Source texts of formatted documents:

*****

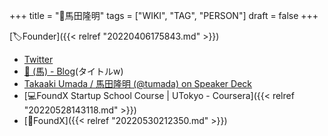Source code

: +++
title = "👨馬田隆明"
tags = ["WIKI", "TAG", "PERSON"]
draft = false
+++

[🏷Founder]({{< relref "20220406175843.md" >}})

-   [Twitter](https://twitter.com/tumada)
-   [🐴 (馬) - Blog](https://blog.takaumada.com/)(タイトルw)
-   [Takaaki Umada / 馬田隆明 (@tumada) on Speaker Deck](https://speakerdeck.com/tumada/)
-   [💻FoundX Startup School Course | UTokyo - Coursera]({{< relref "20220528143118.md" >}})
-   [📝FoundX]({{< relref "20220530212350.md" >}})
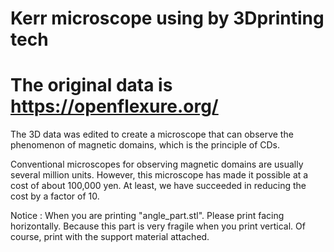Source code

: # Kerr microscope using by 3Dprinting tech

# The original data is https://openflexure.org/

The 3D data was edited to create a microscope that can observe the phenomenon of magnetic domains, which is the principle of CDs.

Conventional microscopes for observing magnetic domains are usually several million units. However, this microscope has made it possible at a cost of about 100,000 yen.
At least, we have succeeded in reducing the cost by a factor of 10.

Notice : When you are printing "angle_part.stl". Please print facing horizontally. Because this part is very fragile when you print vertical. Of course, print with the support material attached.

*****

**What you are asked to do**
Count every line above that includes the string "magnetic", and answer with the count only.

**Task response**
2